Definitely building two more, may add another pair

Everything's bigger and better in Texas, as the saying goes. Texas Instruments (TI) has announced it's fixin' to build two silicon wafer fabrication plants there – and maybe another pair after that.

The venerable company will soon break ground on a pair of new 300mm semiconductor wafer fabs in Sherman, in the northeast of the Lone Star State. The site is apparently large enough to host four such facilities. If TI builds 'em all, it expects to spend $30 billion on the project.

Work will commence in 2022, and production is predicted to commence in 2025 if all goes well.

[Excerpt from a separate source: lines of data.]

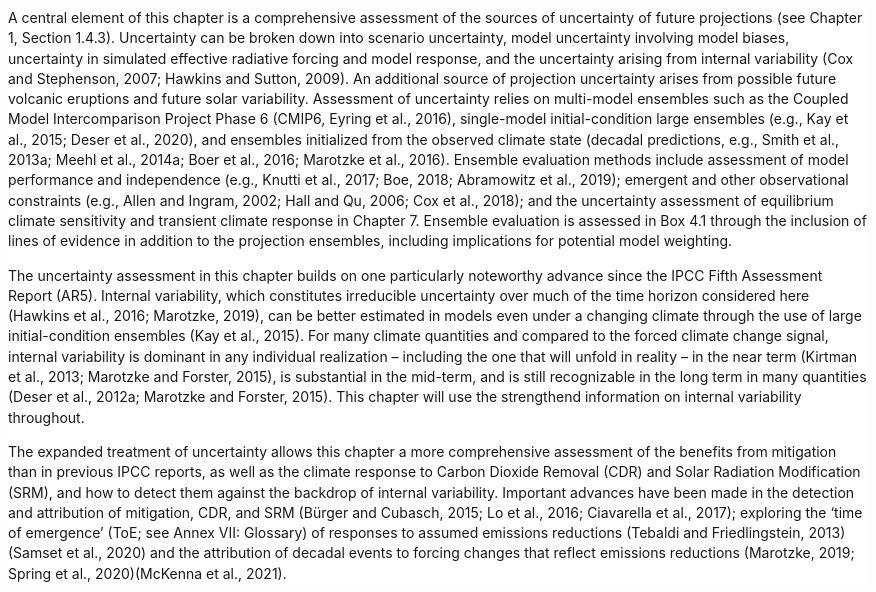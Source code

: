 A central element of this chapter is a comprehensive assessment of the sources of uncertainty of future 
projections (see Chapter 1, Section 1.4.3). Uncertainty can be broken down into scenario uncertainty, model 
uncertainty involving model biases, uncertainty in simulated effective radiative forcing and model response, 
and the uncertainty arising from internal variability (Cox and Stephenson, 2007; Hawkins and Sutton, 2009). 
An additional source of projection uncertainty arises from possible future volcanic eruptions and future solar 
variability. Assessment of uncertainty relies on multi-model ensembles such as the Coupled Model 
Intercomparison Project Phase 6 (CMIP6, Eyring et al., 2016), single-model initial-condition large 
ensembles (e.g., Kay et al., 2015; Deser et al., 2020), and ensembles initialized from the observed climate 
state (decadal predictions, e.g., Smith et al., 2013a; Meehl et al., 2014a; Boer et al., 2016; Marotzke et al., 
2016). Ensemble evaluation methods include assessment of model performance and independence (e.g., 
Knutti et al., 2017; Boe, 2018; Abramowitz et al., 2019); emergent and other observational constraints (e.g., 
Allen and Ingram, 2002; Hall and Qu, 2006; Cox et al., 2018); and the uncertainty assessment of equilibrium 
climate sensitivity and transient climate response in Chapter 7. Ensemble evaluation is assessed in Box 4.1 
through the inclusion of lines of evidence in addition to the projection ensembles, including implications for 
potential model weighting. 

The uncertainty assessment in this chapter builds on one particularly noteworthy advance since the IPCC 
Fifth Assessment Report (AR5). Internal variability, which constitutes irreducible uncertainty over much of 
the time horizon considered here (Hawkins et al., 2016; Marotzke, 2019), can be better estimated in models 
even under a changing climate through the use of large initial-condition ensembles (Kay et al., 2015). For 
many climate quantities and compared to the forced climate change signal, internal variability is dominant in 
any individual realization – including the one that will unfold in reality – in the near term (Kirtman et al., 
2013; Marotzke and Forster, 2015), is substantial in the mid-term, and is still recognizable in the long term in 
many quantities (Deser et al., 2012a; Marotzke and Forster, 2015). This chapter will use the strengthend 
information on internal variability throughout. 
 
The expanded treatment of uncertainty allows this chapter a more comprehensive assessment of the benefits 
from mitigation than in previous IPCC reports, as well as the climate response to Carbon Dioxide Removal 
(CDR) and Solar Radiation Modification (SRM), and how to detect them against the backdrop of internal 
variability. Important advances have been made in the detection and attribution of mitigation, CDR, and 
SRM (Bürger and Cubasch, 2015; Lo et al., 2016; Ciavarella et al., 2017); exploring the ‘time of emergence’ 
(ToE; see Annex VII: Glossary) of responses to assumed emissions reductions (Tebaldi and Friedlingstein, 
2013)(Samset et al., 2020) and the attribution of decadal events to forcing changes that reflect emissions 
reductions (Marotzke, 2019; Spring et al., 2020)(McKenna et al., 2021).  
 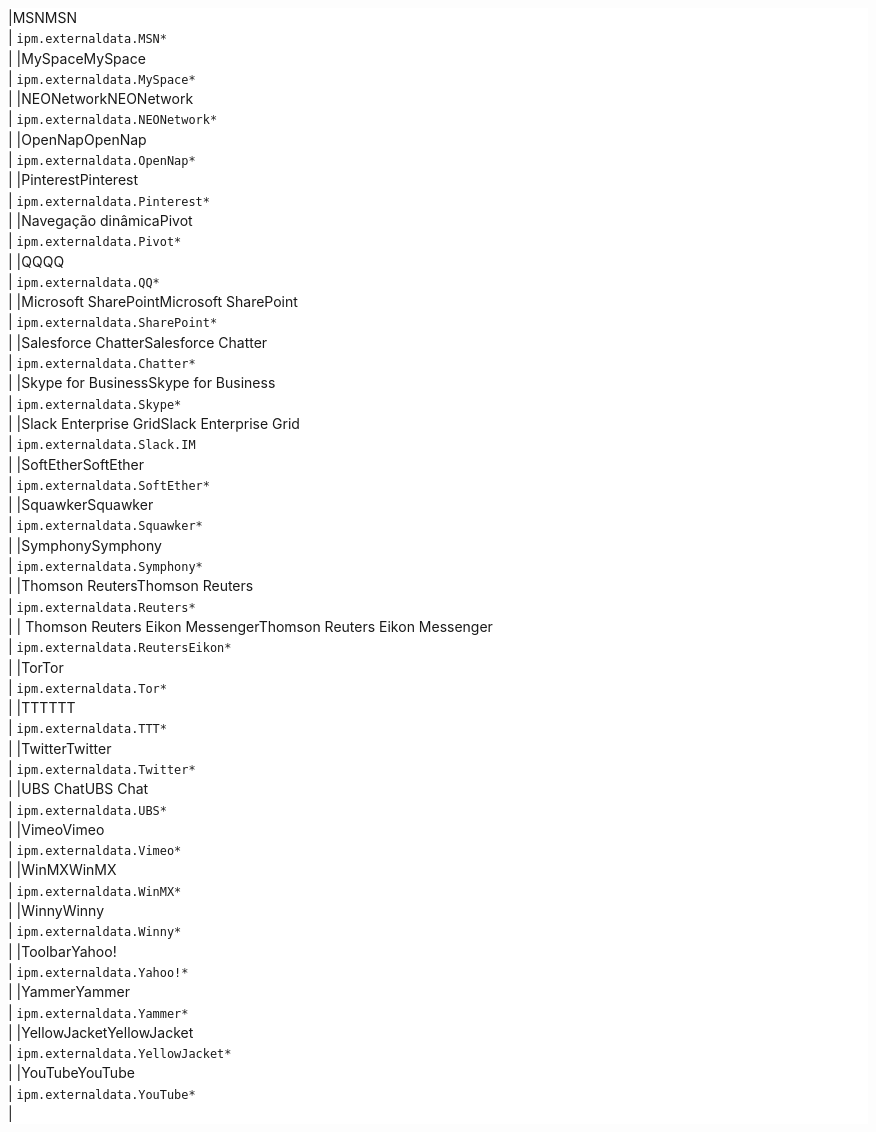 |<span data-ttu-id="fe0d3-177">MSN</span><span class="sxs-lookup"><span data-stu-id="fe0d3-177">MSN</span></span>  <br/> | `ipm.externaldata.MSN*` <br/> |
|<span data-ttu-id="fe0d3-178">MySpace</span><span class="sxs-lookup"><span data-stu-id="fe0d3-178">MySpace</span></span>  <br/> | `ipm.externaldata.MySpace*` <br/> |
|<span data-ttu-id="fe0d3-179">NEONetwork</span><span class="sxs-lookup"><span data-stu-id="fe0d3-179">NEONetwork</span></span>  <br/> | `ipm.externaldata.NEONetwork*` <br/> |
|<span data-ttu-id="fe0d3-180">OpenNap</span><span class="sxs-lookup"><span data-stu-id="fe0d3-180">OpenNap</span></span>  <br/> | `ipm.externaldata.OpenNap*` <br/> |
|<span data-ttu-id="fe0d3-181">Pinterest</span><span class="sxs-lookup"><span data-stu-id="fe0d3-181">Pinterest</span></span>  <br/> | `ipm.externaldata.Pinterest*` <br/> |
|<span data-ttu-id="fe0d3-182">Navegação dinâmica</span><span class="sxs-lookup"><span data-stu-id="fe0d3-182">Pivot</span></span>  <br/> | `ipm.externaldata.Pivot*` <br/> |
|<span data-ttu-id="fe0d3-183">QQ</span><span class="sxs-lookup"><span data-stu-id="fe0d3-183">QQ</span></span>  <br/> | `ipm.externaldata.QQ*` <br/> |
|<span data-ttu-id="fe0d3-184">Microsoft SharePoint</span><span class="sxs-lookup"><span data-stu-id="fe0d3-184">Microsoft SharePoint</span></span>  <br/> | `ipm.externaldata.SharePoint*` <br/> |
|<span data-ttu-id="fe0d3-185">Salesforce Chatter</span><span class="sxs-lookup"><span data-stu-id="fe0d3-185">Salesforce Chatter</span></span>  <br/> | `ipm.externaldata.Chatter*` <br/> |
|<span data-ttu-id="fe0d3-186">Skype for Business</span><span class="sxs-lookup"><span data-stu-id="fe0d3-186">Skype for Business</span></span>  <br/> | `ipm.externaldata.Skype*` <br/> |
|<span data-ttu-id="fe0d3-187">Slack Enterprise Grid</span><span class="sxs-lookup"><span data-stu-id="fe0d3-187">Slack Enterprise Grid</span></span>  <br/> | `ipm.externaldata.Slack.IM` <br/> |
|<span data-ttu-id="fe0d3-188">SoftEther</span><span class="sxs-lookup"><span data-stu-id="fe0d3-188">SoftEther</span></span>  <br/> | `ipm.externaldata.SoftEther*` <br/> |
|<span data-ttu-id="fe0d3-189">Squawker</span><span class="sxs-lookup"><span data-stu-id="fe0d3-189">Squawker</span></span>  <br/> | `ipm.externaldata.Squawker*` <br/> |
|<span data-ttu-id="fe0d3-190">Symphony</span><span class="sxs-lookup"><span data-stu-id="fe0d3-190">Symphony</span></span>  <br/> | `ipm.externaldata.Symphony*` <br/> |
|<span data-ttu-id="fe0d3-191">Thomson Reuters</span><span class="sxs-lookup"><span data-stu-id="fe0d3-191">Thomson Reuters</span></span>  <br/> | `ipm.externaldata.Reuters*` <br/> |
| <span data-ttu-id="fe0d3-192">Thomson Reuters Eikon Messenger</span><span class="sxs-lookup"><span data-stu-id="fe0d3-192">Thomson Reuters Eikon Messenger</span></span>  <br/> | `ipm.externaldata.ReutersEikon*` <br/> |
|<span data-ttu-id="fe0d3-193">Tor</span><span class="sxs-lookup"><span data-stu-id="fe0d3-193">Tor</span></span>  <br/> | `ipm.externaldata.Tor*` <br/> |
|<span data-ttu-id="fe0d3-194">TTT</span><span class="sxs-lookup"><span data-stu-id="fe0d3-194">TTT</span></span>  <br/> | `ipm.externaldata.TTT*` <br/> |
|<span data-ttu-id="fe0d3-195">Twitter</span><span class="sxs-lookup"><span data-stu-id="fe0d3-195">Twitter</span></span>  <br/> | `ipm.externaldata.Twitter*` <br/> |
|<span data-ttu-id="fe0d3-196">UBS Chat</span><span class="sxs-lookup"><span data-stu-id="fe0d3-196">UBS Chat</span></span>  <br/> | `ipm.externaldata.UBS*` <br/> |
|<span data-ttu-id="fe0d3-197">Vimeo</span><span class="sxs-lookup"><span data-stu-id="fe0d3-197">Vimeo</span></span>  <br/> | `ipm.externaldata.Vimeo*` <br/> |
|<span data-ttu-id="fe0d3-198">WinMX</span><span class="sxs-lookup"><span data-stu-id="fe0d3-198">WinMX</span></span>  <br/> | `ipm.externaldata.WinMX*` <br/> |
|<span data-ttu-id="fe0d3-199">Winny</span><span class="sxs-lookup"><span data-stu-id="fe0d3-199">Winny</span></span>  <br/> | `ipm.externaldata.Winny*` <br/> |
|<span data-ttu-id="fe0d3-200">Toolbar</span><span class="sxs-lookup"><span data-stu-id="fe0d3-200">Yahoo!</span></span>  <br/> | `ipm.externaldata.Yahoo!*` <br/> |
|<span data-ttu-id="fe0d3-201">Yammer</span><span class="sxs-lookup"><span data-stu-id="fe0d3-201">Yammer</span></span>  <br/> | `ipm.externaldata.Yammer*` <br/> |
|<span data-ttu-id="fe0d3-202">YellowJacket</span><span class="sxs-lookup"><span data-stu-id="fe0d3-202">YellowJacket</span></span>  <br/> | `ipm.externaldata.YellowJacket*` <br/> |
|<span data-ttu-id="fe0d3-203">YouTube</span><span class="sxs-lookup"><span data-stu-id="fe0d3-203">YouTube</span></span>  <br/> | `ipm.externaldata.YouTube*` <br/> |
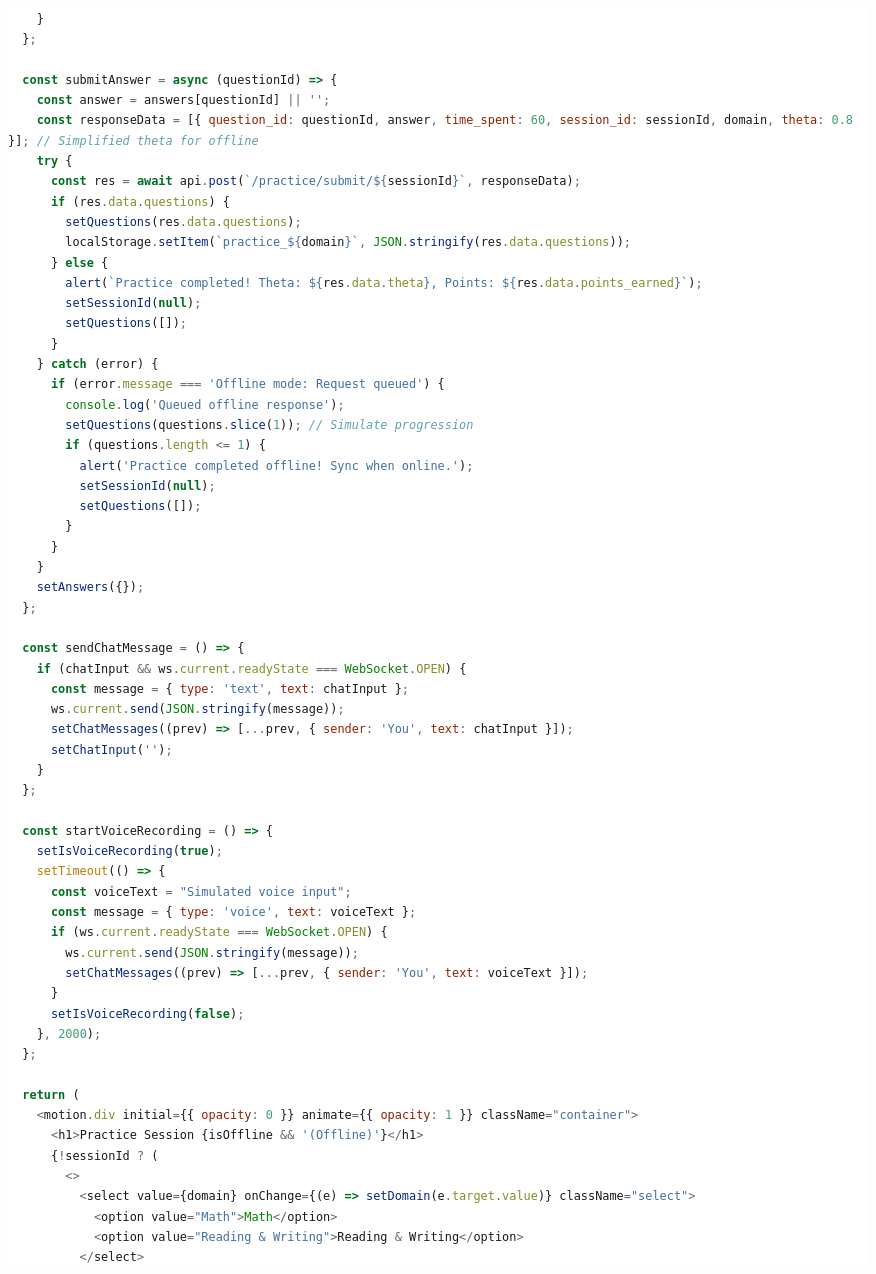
 ```javascript
    }
  };

  const submitAnswer = async (questionId) => {
    const answer = answers[questionId] || '';
    const responseData = [{ question_id: questionId, answer, time_spent: 60, session_id: sessionId, domain, theta: 0.8 }]; // Simplified theta for offline
    try {
      const res = await api.post(`/practice/submit/${sessionId}`, responseData);
      if (res.data.questions) {
        setQuestions(res.data.questions);
        localStorage.setItem(`practice_${domain}`, JSON.stringify(res.data.questions));
      } else {
        alert(`Practice completed! Theta: ${res.data.theta}, Points: ${res.data.points_earned}`);
        setSessionId(null);
        setQuestions([]);
      }
    } catch (error) {
      if (error.message === 'Offline mode: Request queued') {
        console.log('Queued offline response');
        setQuestions(questions.slice(1)); // Simulate progression
        if (questions.length <= 1) {
          alert('Practice completed offline! Sync when online.');
          setSessionId(null);
          setQuestions([]);
        }
      }
    }
    setAnswers({});
  };

  const sendChatMessage = () => {
    if (chatInput && ws.current.readyState === WebSocket.OPEN) {
      const message = { type: 'text', text: chatInput };
      ws.current.send(JSON.stringify(message));
      setChatMessages((prev) => [...prev, { sender: 'You', text: chatInput }]);
      setChatInput('');
    }
  };

  const startVoiceRecording = () => {
    setIsVoiceRecording(true);
    setTimeout(() => {
      const voiceText = "Simulated voice input";
      const message = { type: 'voice', text: voiceText };
      if (ws.current.readyState === WebSocket.OPEN) {
        ws.current.send(JSON.stringify(message));
        setChatMessages((prev) => [...prev, { sender: 'You', text: voiceText }]);
      }
      setIsVoiceRecording(false);
    }, 2000);
  };

  return (
    <motion.div initial={{ opacity: 0 }} animate={{ opacity: 1 }} className="container">
      <h1>Practice Session {isOffline && '(Offline)'}</h1>
      {!sessionId ? (
        <>
          <select value={domain} onChange={(e) => setDomain(e.target.value)} className="select">
            <option value="Math">Math</option>
            <option value="Reading & Writing">Reading & Writing</option>
          </select>
```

The company's not discussed the particulars of the products it proposes to produce in the facilities, but did state it sees "industrial and automotive markets" as hot markets.

TI has another 300mm wafer fab already under construction in Richardson, Texas, and expects it will start producing product in the second half of 2022. Another facility in Utah will get to work in early 2023. They'll join two existing 300mm facilities that TI already operates. `

It is unclear if TI plans to sell the new facilities' output as bare wafers, or combine its die services, or both.

Whatever the firm chooses, the new fabs will be welcomed by a great many companies further up the semiconductor value chain. Even if current supply problems have eased by the time the factories come online, increasing numbers of products rely on electronic innards.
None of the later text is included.